Oltre a un aumento dei referendum facoltativi, durante la pandemia si è registrata una maggiore partecipazione alle votazioni federali. Nel 2021 l’affluenza media è stata del 57,2 per cento, mai così alta dall’immediato Dopoguerra. Nel decennio 2011-2020 la partecipazione in Svizzera si attestava sul 46 per cento. I motivi di tale assenteismo sono molteplici. Non si tratta necessariamente di disinteresse nei confronti della politica. Stando alle ricerche svolte nel Canton Ginevra e nella città di San Gallo, dove i politologi hanno la possibilità di consultare le carte di legittimazione, l’80 per cento dell’elettorato è andato a votare almeno una volta negli ultimi cinque anni. Ciò significa che solo il 20 per cento dell’elettorato non vota mai. Si tratta quindi di una partecipazione selettiva e occasionale, quando insomma l’oggetto in votazione appassiona e attira l’attenzione della gente. I politologi spiegano così anche i picchi di affluenza alle urne su tematiche che hanno polarizzato l’opinione pubblica durante la crisi pandemica, quali la modifica della legge Covid-19 con una partecipazione record del 65,7 per cento. Sono quindi i grandi temi a «ripoliticizzare» la popolazione, in passato sono stati, ad esempio, il traffico con le trasversali ferroviarie alpine, l’ambiente con la protezione delle torbiere, la difesa con l’iniziativa per l’abolizione dell’esercito o la politica estera con lo scrutinio sullo Spazio economico europeo.

Le indagini demoscopiche hanno evidenziato un altro elemento: chi butta il materiale di voto nella carta straccia non lo fa necessariamente perché non crede nelle autorità politiche. Anzi, la scarsa partecipazione va letta come un segnale di fiducia nei confronti delle istituzioni e del sistema democratico. A preoccupare i politologi è invece il rovescio della medaglia della democrazia diretta. Una parte dell’elettorato, soprattutto i giovani, le donne e le persone con un reddito basso e poco istruite, non partecipa al dibattito pubblico perché si sente impreparato e impaurito dalla crescente complessità dei temi in votazione.
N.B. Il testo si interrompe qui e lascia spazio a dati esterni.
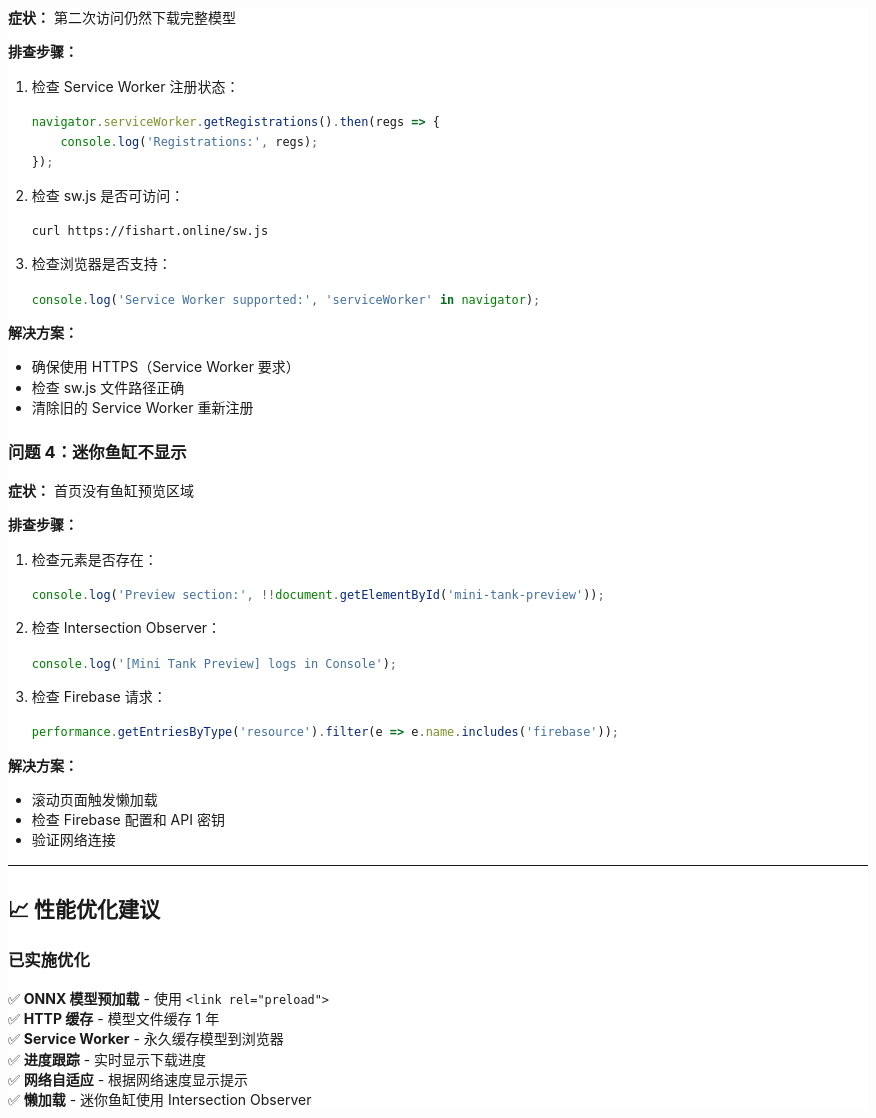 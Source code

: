 **症状：** 第二次访问仍然下载完整模型

**排查步骤：**
1. 检查 Service Worker 注册状态：
   ```javascript
   navigator.serviceWorker.getRegistrations().then(regs => {
       console.log('Registrations:', regs);
   });
   ```
2. 检查 sw.js 是否可访问：
   ```bash
   curl https://fishart.online/sw.js
   ```
3. 检查浏览器是否支持：
   ```javascript
   console.log('Service Worker supported:', 'serviceWorker' in navigator);
   ```

**解决方案：**
- 确保使用 HTTPS（Service Worker 要求）
- 检查 sw.js 文件路径正确
- 清除旧的 Service Worker 重新注册

### 问题 4：迷你鱼缸不显示

**症状：** 首页没有鱼缸预览区域

**排查步骤：**
1. 检查元素是否存在：
   ```javascript
   console.log('Preview section:', !!document.getElementById('mini-tank-preview'));
   ```
2. 检查 Intersection Observer：
   ```javascript
   console.log('[Mini Tank Preview] logs in Console');
   ```
3. 检查 Firebase 请求：
   ```javascript
   performance.getEntriesByType('resource').filter(e => e.name.includes('firebase'));
   ```

**解决方案：**
- 滚动页面触发懒加载
- 检查 Firebase 配置和 API 密钥
- 验证网络连接

---

## 📈 性能优化建议

### 已实施优化

✅ **ONNX 模型预加载** - 使用 `<link rel="preload">`  
✅ **HTTP 缓存** - 模型文件缓存 1 年  
✅ **Service Worker** - 永久缓存模型到浏览器  
✅ **进度跟踪** - 实时显示下载进度  
✅ **网络自适应** - 根据网络速度显示提示  
✅ **懒加载** - 迷你鱼缸使用 Intersection Observer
Ciò potrebbe promuovere l’esclusione di una fascia di popolazione poco rappresentata anche nei consessi politici. I politologi sostengono che tale tendenza va combattuta con l’educazione civica. Se volgiamo lo sguardo sulle elezioni cantonali notiamo che la percentuale di coloro che non fanno uso del loro diritto di voto è ancora maggiore. Gli astensionisti sono stati quasi il 70 per cento nei cantoni Berna e Vaud dove si è votato nel mese di marzo. Le elezioni cantonali sono state snobbate da due elettrici ed elettori su tre. Eppure i governi e i parlamenti cantonali hanno avuto un ruolo importante durante la pandemia visto che hanno dovuto decidere su alcune misure di contenimento della diffusione del nuovo coronavirus, ad esempio sull’obbligo di portare la mascherina e sulla strategia di depistaggio nelle scuole o sullo svolgimento di eventi.

Marc Bühlmann, direttore di «Année politique suisse», non è sorpreso della scarsa affluenza alle urne poiché le elezioni cantonali sono spesso delle rielezioni dei candidati e delle candidate uscenti. Secondo il politologo, le elezioni cantonali sono spesso uno sterile rito democratico perché incapace di cambiare, in maniera decisiva, gli equilibri in Consiglio di stato o in Gran consiglio. Anche qui i motivi del crescente astensionismo nelle elezioni cantonali – fatta eccezione per i Cantoni Vallese e Ticino – sono molteplici. Gli esperti ricordano la perdita di identificazione nel proprio cantone a causa dell’elevata mobilità delle persone, soprattutto nell’Altopiano. Si parla anche di una tendenza alla «glocalizzazione», ossia ci si interessa soprattutto ai temi globali e nazionali e in parte alle questioni nel quartiere e nel comune, ma non a ciò che succede a livello cantonale. Un fenomeno favorito anche dai mass media. Le misure di risparmio e la centralizzazione li hanno obbligati a trascurare le tematiche cantonali che, di riflesso, hanno aumentato il disinteresse da parte dell’elettorato.

Per frenare l’erosione di elettrici ed elettori, Lukas Golder ha lanciato di recente l’idea di organizzare dei «Super Sunday» in cui l’elezione si terrebbe lo stesso giorno in vari cantoni di una regione, per esempio in tutta la Svizzera francese o nella Svizzera orientale, con l’obiettivo di aumentare l’attrattiva e l’interesse mediatico del voto cantonale.